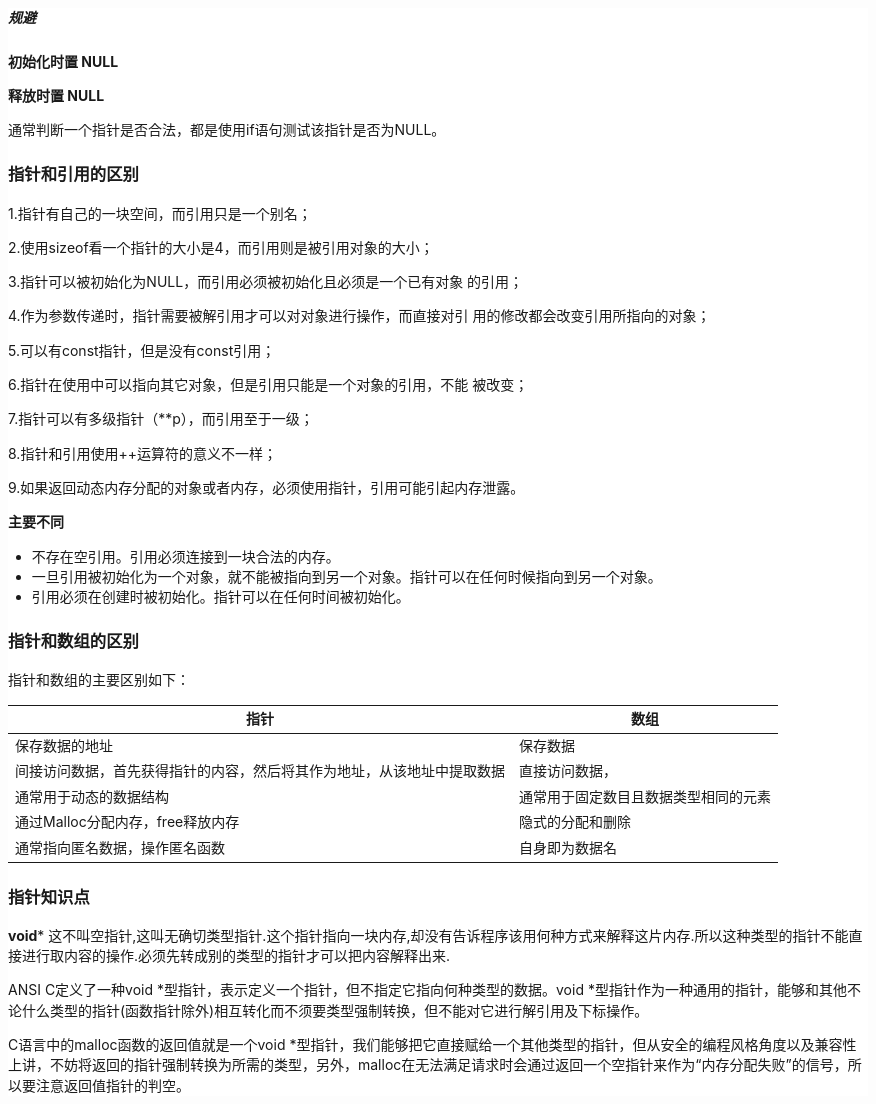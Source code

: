 ##### 规避

**初始化时置 NULL**

**释放时置 NULL**

通常判断一个指针是否合法，都是使用if语句测试该指针是否为NULL。

### 指针和引用的区别

1.指针有自己的一块空间，而引用只是一个别名；

2.使用sizeof看一个指针的大小是4，而引用则是被引用对象的大小；

3.指针可以被初始化为NULL，而引用必须被初始化且必须是一个已有对象 的引用；

4.作为参数传递时，指针需要被解引用才可以对对象进行操作，而直接对引 用的修改都会改变引用所指向的对象；

5.可以有const指针，但是没有const引用；

6.指针在使用中可以指向其它对象，但是引用只能是一个对象的引用，不能 被改变；

7.指针可以有多级指针（**p），而引用至于一级；

8.指针和引用使用++运算符的意义不一样；

9.如果返回动态内存分配的对象或者内存，必须使用指针，引用可能引起内存泄露。

**主要不同**

- 不存在空引用。引用必须连接到一块合法的内存。
- 一旦引用被初始化为一个对象，就不能被指向到另一个对象。指针可以在任何时候指向到另一个对象。
- 引用必须在创建时被初始化。指针可以在任何时间被初始化。

### 指针和数组的区别

指针和数组的主要区别如下：

| 指针                                                         | 数组                                 |
| ------------------------------------------------------------ | ------------------------------------ |
| 保存数据的地址                                               | 保存数据                             |
| 间接访问数据，首先获得指针的内容，然后将其作为地址，从该地址中提取数据 | 直接访问数据，                       |
| 通常用于动态的数据结构                                       | 通常用于固定数目且数据类型相同的元素 |
| 通过Malloc分配内存，free释放内存                             | 隐式的分配和删除                     |
| 通常指向匿名数据，操作匿名函数                               | 自身即为数据名                       |

### 指针知识点

**void*** 这不叫空指针,这叫无确切类型指针.这个指针指向一块内存,却没有告诉程序该用何种方式来解释这片内存.所以这种类型的指针不能直接进行取内容的操作.必须先转成别的类型的指针才可以把内容解释出来. 

ANSI C定义了一种void *型指针，表示定义一个指针，但不指定它指向何种类型的数据。void *型指针作为一种通用的指针，能够和其他不论什么类型的指针(函数指针除外)相互转化而不须要类型强制转换，但不能对它进行解引用及下标操作。

C语言中的malloc函数的返回值就是一个void *型指针，我们能够把它直接赋给一个其他类型的指针，但从安全的编程风格角度以及兼容性上讲，不妨将返回的指针强制转换为所需的类型，另外，malloc在无法满足请求时会通过返回一个空指针来作为“内存分配失败”的信号，所以要注意返回值指针的判空。
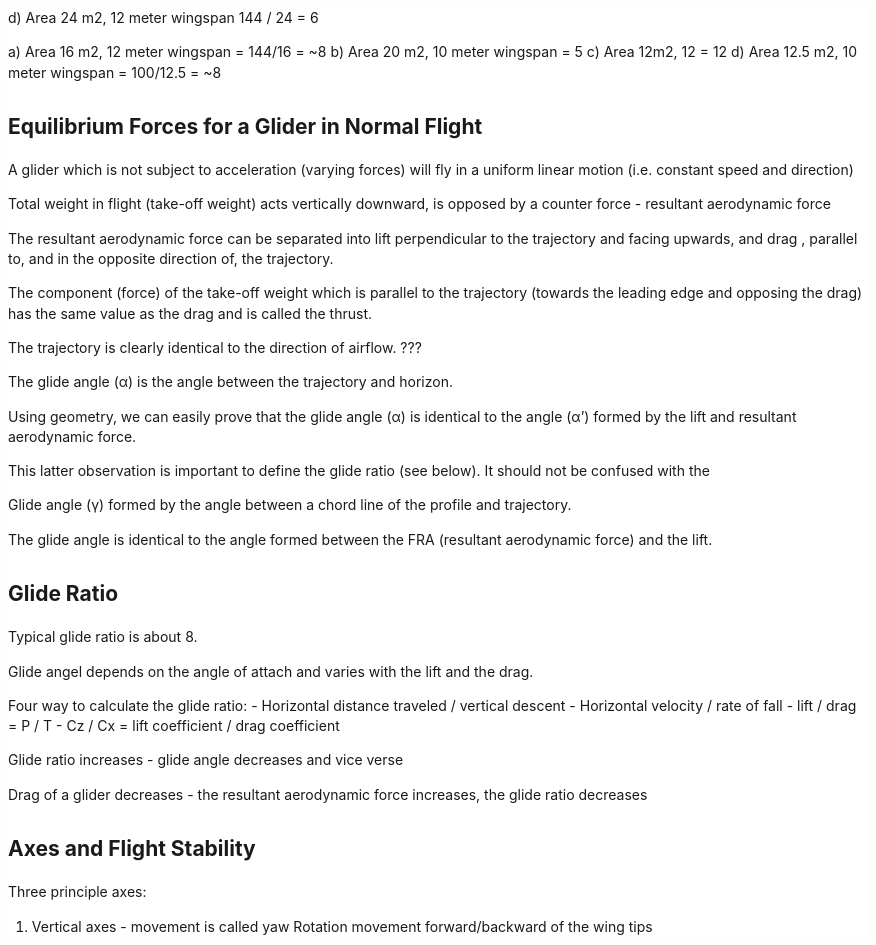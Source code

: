 d) Area 24 m2, 12 meter wingspan
144 / 24 = 6

a) Area 16 m2, 12 meter wingspan = 144/16 = ~8
b) Area 20 m2, 10 meter wingspan = 5
c) Area 12m2, 12 = 12
d) Area 12.5 m2, 10 meter wingspan = 100/12.5 = ~8

## Equilibrium Forces for a Glider in Normal Flight

A glider which is not subject to acceleration (varying forces) will fly in a uniform linear motion (i.e. constant speed and direction)

Total weight in flight (take-off weight) acts vertically downward, is opposed by a counter force - resultant aerodynamic force

The resultant aerodynamic force can be separated into lift perpendicular to the trajectory and facing upwards, and drag , parallel to, and in the opposite direction of, the trajectory. 

The component (force) of the take-off weight which is parallel to the trajectory (towards the leading edge and opposing the drag) has the same value as the drag and is called the thrust.

The trajectory is clearly identical to the direction of airflow. ???

The glide angle (α) is the angle between the trajectory and horizon. 

Using geometry, we can easily prove that the glide angle (α) is identical to the angle (α’) formed by the lift and resultant aerodynamic force. 

This latter observation is important to define the glide ratio (see below). It should not be confused with the 

Glide angle (γ) formed by the angle between a chord line of the profile and trajectory.

The glide angle is identical to the angle formed between the FRA (resultant aerodynamic force) and the lift.

## Glide Ratio

Typical glide ratio is about 8.

Glide angel depends on the angle of attach and varies with the lift and the drag.

Four way to calculate the glide ratio:
	- Horizontal distance traveled / vertical descent
	- Horizontal velocity / rate of fall
	- lift / drag = P / T
	- Cz / Cx = lift coefficient / drag coefficient

Glide ratio increases - glide angle decreases and vice verse

Drag of a glider decreases - the resultant aerodynamic force increases, the glide ratio decreases

## Axes and Flight Stability

Three principle axes:
1. Vertical axes - movement is called yaw
Rotation movement forward/backward of the wing tips 
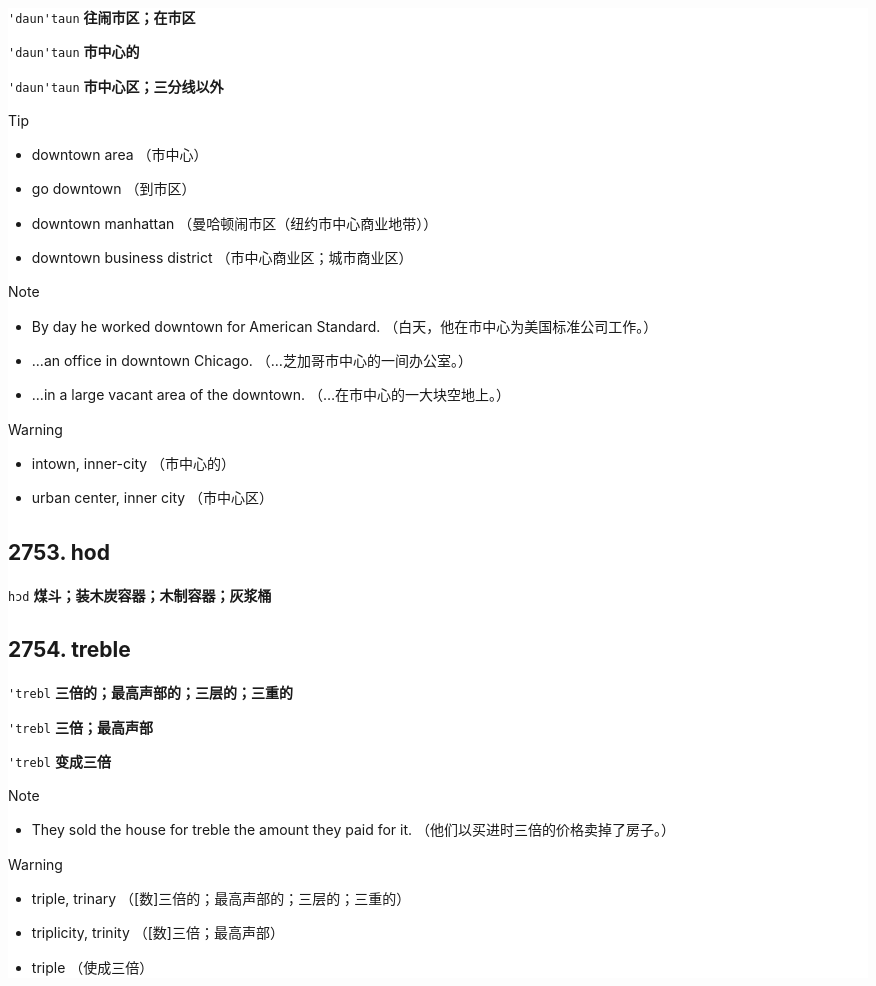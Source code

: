 `'daun'taun`  **往闹市区；在市区**

`'daun'taun`  **市中心的**

`'daun'taun`  **市中心区；三分线以外**

> [!TIP]
>
> - downtown area （市中心）
>
> - go downtown （到市区）
>
> - downtown manhattan （曼哈顿闹市区（纽约市中心商业地带））
>
> - downtown business district （市中心商业区；城市商业区）
>

> [!NOTE]
>
> - By day he worked downtown for American Standard. （白天，他在市中心为美国标准公司工作。）
>
> - ...an office in downtown Chicago. （…芝加哥市中心的一间办公室。）
>
> - ...in a large vacant area of the downtown. （…在市中心的一大块空地上。）
>

> [!WARNING]
>
> - intown, inner-city （市中心的）
>
> - urban center, inner city （市中心区）
>

## 2753. hod

`hɔd`  **煤斗；装木炭容器；木制容器；灰浆桶**

## 2754. treble

`'trebl`  **三倍的；最高声部的；三层的；三重的**

`'trebl`  **三倍；最高声部**

`'trebl`  **变成三倍**

> [!NOTE]
>
> - They sold the house for treble the amount they paid for it. （他们以买进时三倍的价格卖掉了房子。）
>

> [!WARNING]
>
> - triple, trinary （[数]三倍的；最高声部的；三层的；三重的）
>
> - triplicity, trinity （[数]三倍；最高声部）
>
> - triple （使成三倍）
>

□ □ □ □ □ □ □

Respond with only the number of lines in the data that include the string "daun".

▶ RESPONSE BOX:
3